Rendered images with source text
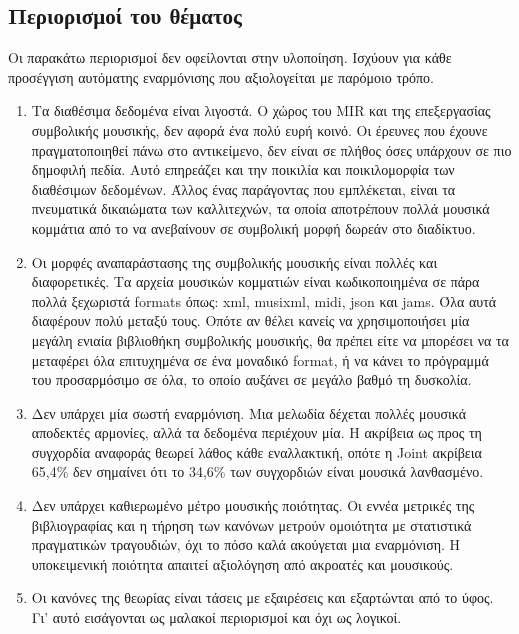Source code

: \subsection{Περιορισμοί του θέματος}
Οι παρακάτω περιορισμοί δεν οφείλονται στην υλοποίηση. Ισχύουν για κάθε προσέγγιση αυτόματης εναρμόνισης που αξιολογείται με παρόμοιο τρόπο.
 \begin{enumerate}
     \item Τα διαθέσιμα δεδομένα είναι λιγοστά. Ο χώρος του MIR και της επεξεργασίας συμβολικής μουσικής, δεν αφορά ένα πολύ ευρή κοινό. Οι έρευνες που έχουνε πραγματοποιηθεί πάνω στο αντικείμενο, δεν είναι σε πλήθος όσες υπάρχουν σε πιο δημοφιλή πεδία. Αυτό επηρεάζει και την ποικιλία και ποικιλομορφία των διαθέσιμων δεδομένων. Άλλος ένας παράγοντας που εμπλέκεται, είναι τα πνευματικά δικαιώματα των καλλιτεχνών, τα οποία αποτρέπουν πολλά μουσικά κομμάτια από το να ανεβαίνουν σε συμβολική μορφή δωρεάν στο διαδίκτυο.
     \item Οι μορφές αναπαράστασης της συμβολικής μουσικής είναι πολλές και διαφορετικές. Τα αρχεία μουσικών κομματιών είναι κωδικοποιημένα σε πάρα πολλά ξεχωριστά formats όπως: xml, musixml, midi, json και jams. Όλα αυτά διαφέρουν πολύ μεταξύ τους. Οπότε αν θέλει κανείς να χρησιμοποιήσει μία μεγάλη ενιαία βιβλιοθήκη συμβολικής μουσικής, θα πρέπει είτε να μπορέσει να τα μεταφέρει όλα επιτυχημένα σε ένα μοναδικό format, ή να κάνει το πρόγραμμά του προσαρμόσιμο σε όλα, το οποίο αυξάνει σε μεγάλο βαθμό τη δυσκολία.
     \item Δεν υπάρχει μία σωστή εναρμόνιση. Μια μελωδία δέχεται πολλές μουσικά αποδεκτές αρμονίες, αλλά τα δεδομένα περιέχουν μία. Η ακρίβεια ως προς τη συγχορδία αναφοράς θεωρεί λάθος κάθε εναλλακτική, οπότε η Joint ακρίβεια 65,4\% δεν σημαίνει ότι το 34,6\% των συγχορδιών είναι μουσικά λανθασμένο.
     \item Δεν υπάρχει καθιερωμένο μέτρο μουσικής ποιότητας. Οι εννέα μετρικές της βιβλιογραφίας και η τήρηση των κανόνων μετρούν ομοιότητα με στατιστικά πραγματικών τραγουδιών, όχι το πόσο καλά ακούγεται μια εναρμόνιση. Η υποκειμενική ποιότητα απαιτεί αξιολόγηση από ακροατές και μουσικούς.
     \item Οι κανόνες της θεωρίας είναι τάσεις με εξαιρέσεις και εξαρτώνται από το ύφος. Γι' αυτό εισάγονται ως μαλακοί περιορισμοί και όχι ως λογικοί. 
 \end{enumerate}

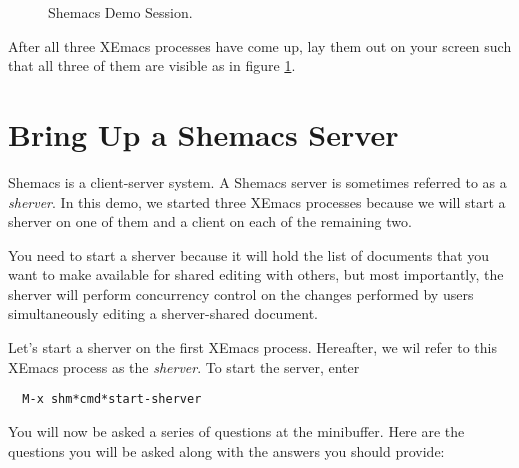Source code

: \begin{figure}[htbp]
\centerline{}
\caption{Shemacs Demo Session.}
\label{fig:shemacs-demo-session}
\end{figure}

After all three XEmacs processes have come up, lay them out on your screen
such that all three of them are visible as in figure
\ref{fig:shemacs-demo-session}.

\section{Bring Up a Shemacs Server}

Shemacs is a client-server system.  A Shemacs server is sometimes referred
to as a {\it sherver\/}.  In this demo, we started three XEmacs processes
because we will start a sherver on one of them and a client on each of the
remaining two.

You need to start a sherver because it will hold the list of documents that
you want to make available for shared editing with others, but most
importantly, the sherver will perform concurrency control on the changes
performed by users simultaneously editing a sherver-shared document.

Let's start a sherver on the first XEmacs process.  Hereafter, we wil refer
to this XEmacs process as the {\it sherver\/}.  To start the server, enter

\small\begin{verbatim}
  M-x shm*cmd*start-sherver
\end{verbatim}\normalsize

You will now be asked a series of questions at the minibuffer.  Here are
the questions you will be asked along with the answers you should provide:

*Work order:* The data must be reproduced exactly, and no picture may appear in the copy.

*Exercise answer:*
Source code

: \subsection{Περιορισμοί του θέματος}
Οι παρακάτω περιορισμοί δεν οφείλονται στην υλοποίηση. Ισχύουν για κάθε προσέγγιση αυτόματης εναρμόνισης που αξιολογείται με παρόμοιο τρόπο.
 \begin{enumerate}
     \item Τα διαθέσιμα δεδομένα είναι λιγοστά. Ο χώρος του MIR και της επεξεργασίας συμβολικής μουσικής, δεν αφορά ένα πολύ ευρή κοινό. Οι έρευνες που έχουνε πραγματοποιηθεί πάνω στο αντικείμενο, δεν είναι σε πλήθος όσες υπάρχουν σε πιο δημοφιλή πεδία. Αυτό επηρεάζει και την ποικιλία και ποικιλομορφία των διαθέσιμων δεδομένων. Άλλος ένας παράγοντας που εμπλέκεται, είναι τα πνευματικά δικαιώματα των καλλιτεχνών, τα οποία αποτρέπουν πολλά μουσικά κομμάτια από το να ανεβαίνουν σε συμβολική μορφή δωρεάν στο διαδίκτυο.
     \item Οι μορφές αναπαράστασης της συμβολικής μουσικής είναι πολλές και διαφορετικές. Τα αρχεία μουσικών κομματιών είναι κωδικοποιημένα σε πάρα πολλά ξεχωριστά formats όπως: xml, musixml, midi, json και jams. Όλα αυτά διαφέρουν πολύ μεταξύ τους. Οπότε αν θέλει κανείς να χρησιμοποιήσει μία μεγάλη ενιαία βιβλιοθήκη συμβολικής μουσικής, θα πρέπει είτε να μπορέσει να τα μεταφέρει όλα επιτυχημένα σε ένα μοναδικό format, ή να κάνει το πρόγραμμά του προσαρμόσιμο σε όλα, το οποίο αυξάνει σε μεγάλο βαθμό τη δυσκολία.
     \item Δεν υπάρχει μία σωστή εναρμόνιση. Μια μελωδία δέχεται πολλές μουσικά αποδεκτές αρμονίες, αλλά τα δεδομένα περιέχουν μία. Η ακρίβεια ως προς τη συγχορδία αναφοράς θεωρεί λάθος κάθε εναλλακτική, οπότε η Joint ακρίβεια 65,4\% δεν σημαίνει ότι το 34,6\% των συγχορδιών είναι μουσικά λανθασμένο.
     \item Δεν υπάρχει καθιερωμένο μέτρο μουσικής ποιότητας. Οι εννέα μετρικές της βιβλιογραφίας και η τήρηση των κανόνων μετρούν ομοιότητα με στατιστικά πραγματικών τραγουδιών, όχι το πόσο καλά ακούγεται μια εναρμόνιση. Η υποκειμενική ποιότητα απαιτεί αξιολόγηση από ακροατές και μουσικούς.
     \item Οι κανόνες της θεωρίας είναι τάσεις με εξαιρέσεις και εξαρτώνται από το ύφος. Γι' αυτό εισάγονται ως μαλακοί περιορισμοί και όχι ως λογικοί. 
 \end{enumerate}

Source code

: \begin{figure}[htbp]
\centerline{}
\caption{Shemacs Demo Session.}
\label{fig:shemacs-demo-session}
\end{figure}

After all three XEmacs processes have come up, lay them out on your screen
such that all three of them are visible as in figure
\ref{fig:shemacs-demo-session}.

\section{Bring Up a Shemacs Server}

Shemacs is a client-server system.  A Shemacs server is sometimes referred
to as a {\it sherver\/}.  In this demo, we started three XEmacs processes
because we will start a sherver on one of them and a client on each of the
remaining two.

You need to start a sherver because it will hold the list of documents that
you want to make available for shared editing with others, but most
importantly, the sherver will perform concurrency control on the changes
performed by users simultaneously editing a sherver-shared document.

Let's start a sherver on the first XEmacs process.  Hereafter, we wil refer
to this XEmacs process as the {\it sherver\/}.  To start the server, enter

\small\begin{verbatim}
  M-x shm*cmd*start-sherver
\end{verbatim}\normalsize

You will now be asked a series of questions at the minibuffer.  Here are
the questions you will be asked along with the answers you should provide:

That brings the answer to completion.